While Columbia University students basked in 77 degree temperatures today, several notable scholars and colleagues of Vaclav Havel (1936-2011) gathered at an event on campus to remember the life and impact of the renowned playwright, dissident, and president of Czechoslovakia and the Czech Republic. The discussion included Havel’s involvement in the Charter 77 movement, which led to the 1989 Velvet revolution and the end of the communist regime in Czechoslovakia.
Commenting in March 1986, on Charter 77, Havel wrote: “Charter 77 is neither left-wing nor right wing…as a civic initiative that is politically undefined and does not seek to implement a political program of its own, it is—if I may say so—‘above’ it all, or, to put it more modestly, outside it all. It is concerned with truth, with a truthful description of conditions, and with a free and objective criticism of those conditions. Which means that it is and must be concerned with truth no matter whom the truth favors.”

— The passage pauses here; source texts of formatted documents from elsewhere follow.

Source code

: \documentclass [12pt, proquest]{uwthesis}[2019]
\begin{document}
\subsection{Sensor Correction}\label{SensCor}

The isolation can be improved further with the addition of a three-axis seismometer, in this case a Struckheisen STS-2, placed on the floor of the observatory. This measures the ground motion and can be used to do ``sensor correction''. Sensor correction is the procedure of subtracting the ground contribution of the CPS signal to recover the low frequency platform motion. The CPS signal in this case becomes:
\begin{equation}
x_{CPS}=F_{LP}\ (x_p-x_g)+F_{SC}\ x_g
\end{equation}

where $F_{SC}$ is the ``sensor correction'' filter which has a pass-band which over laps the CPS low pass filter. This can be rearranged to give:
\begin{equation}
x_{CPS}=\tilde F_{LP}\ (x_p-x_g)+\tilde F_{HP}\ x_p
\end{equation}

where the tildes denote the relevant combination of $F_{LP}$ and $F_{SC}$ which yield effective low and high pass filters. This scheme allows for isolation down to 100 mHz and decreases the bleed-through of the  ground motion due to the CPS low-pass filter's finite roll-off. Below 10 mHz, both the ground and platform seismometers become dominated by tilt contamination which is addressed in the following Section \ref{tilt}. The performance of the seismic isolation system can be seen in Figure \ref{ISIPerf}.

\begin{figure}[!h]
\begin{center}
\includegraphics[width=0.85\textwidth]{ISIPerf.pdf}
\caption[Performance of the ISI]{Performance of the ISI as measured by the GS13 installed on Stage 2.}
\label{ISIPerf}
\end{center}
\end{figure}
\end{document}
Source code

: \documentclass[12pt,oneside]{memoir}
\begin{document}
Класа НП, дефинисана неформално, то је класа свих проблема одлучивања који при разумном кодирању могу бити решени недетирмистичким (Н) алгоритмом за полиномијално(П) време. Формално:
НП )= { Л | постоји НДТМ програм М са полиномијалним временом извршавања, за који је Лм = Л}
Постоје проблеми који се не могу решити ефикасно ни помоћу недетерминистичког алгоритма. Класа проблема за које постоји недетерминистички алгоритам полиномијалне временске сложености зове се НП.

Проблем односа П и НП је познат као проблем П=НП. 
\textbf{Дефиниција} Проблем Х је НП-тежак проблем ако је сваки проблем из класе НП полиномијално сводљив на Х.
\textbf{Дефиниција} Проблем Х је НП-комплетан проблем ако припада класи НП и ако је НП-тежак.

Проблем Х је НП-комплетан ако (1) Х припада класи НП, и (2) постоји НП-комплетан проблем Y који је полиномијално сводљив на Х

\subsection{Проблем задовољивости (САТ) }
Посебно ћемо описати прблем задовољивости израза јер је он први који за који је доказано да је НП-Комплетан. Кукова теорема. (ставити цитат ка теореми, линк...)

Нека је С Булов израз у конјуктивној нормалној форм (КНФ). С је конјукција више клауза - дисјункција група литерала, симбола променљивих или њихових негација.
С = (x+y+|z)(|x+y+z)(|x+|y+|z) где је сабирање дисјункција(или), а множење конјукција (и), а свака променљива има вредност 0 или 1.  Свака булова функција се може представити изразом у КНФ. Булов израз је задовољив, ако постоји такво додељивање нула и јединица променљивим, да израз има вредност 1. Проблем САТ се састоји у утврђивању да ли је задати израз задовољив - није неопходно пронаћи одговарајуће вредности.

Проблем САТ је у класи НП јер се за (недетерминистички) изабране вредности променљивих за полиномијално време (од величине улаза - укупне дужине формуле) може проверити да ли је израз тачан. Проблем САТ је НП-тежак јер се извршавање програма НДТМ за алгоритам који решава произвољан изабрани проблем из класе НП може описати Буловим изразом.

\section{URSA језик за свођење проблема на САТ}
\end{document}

Havel adds, in his 3/86 letter, that Charter 77 is “not a secret branch of the Husak regime” and “not a secret Czechoslovak branch of the Reagan administration,” but rather “the Charter recognizes only a single authority, and that is the authority of truth and the authority of the conscience that demands that it speak the truth.”
One of the guest speakers, Jacques Rupnik, referred to the situation in Central Europe today as one of “identity and sovereignty” with the “hardening of identity politics,” and not what Havel had in mind 25 years ago. Michael Krauss said that Havel was skeptical of modern democracy’s ability to deliver (a healthy society), with political parties acting not as vehicles of the common good but as dividers of citizens.
In 1989 Vaclev Havel was awarded the German Peace Prize of the German Booksellers Association. It was presented to him in absentia, at the Frankfurt Book Fair on October 15, 1989. His remarks, read by Maximilian Schell, titled: A Word About Words included:
“It is not hard to demonstrate that all the main threats confronting the world today, from atomic war and ecological disaster to a catastrophic collapse of society and civilization—by which I mean the widening gulf between rich and poor individuals and nations—have hidden deep within them a single root cause: the imperceptible transformation of what was originally a humble message into an arrogant one.”
For happiness and peace to be realized in society, a culture of freedom is needed, and for that truthfulness is essential. The hardest truth to live is humility, which doesn’t mean being humiliated. In Havel’s 1990 New Year’s Address, his first major public address as president of Czechoslovakia, he suggested: “Our main enemy today is our own bad traits: indifference to the common good; vanity; personal ambition; selfishness; and rivalry. The main struggle will have to be fought on this field.”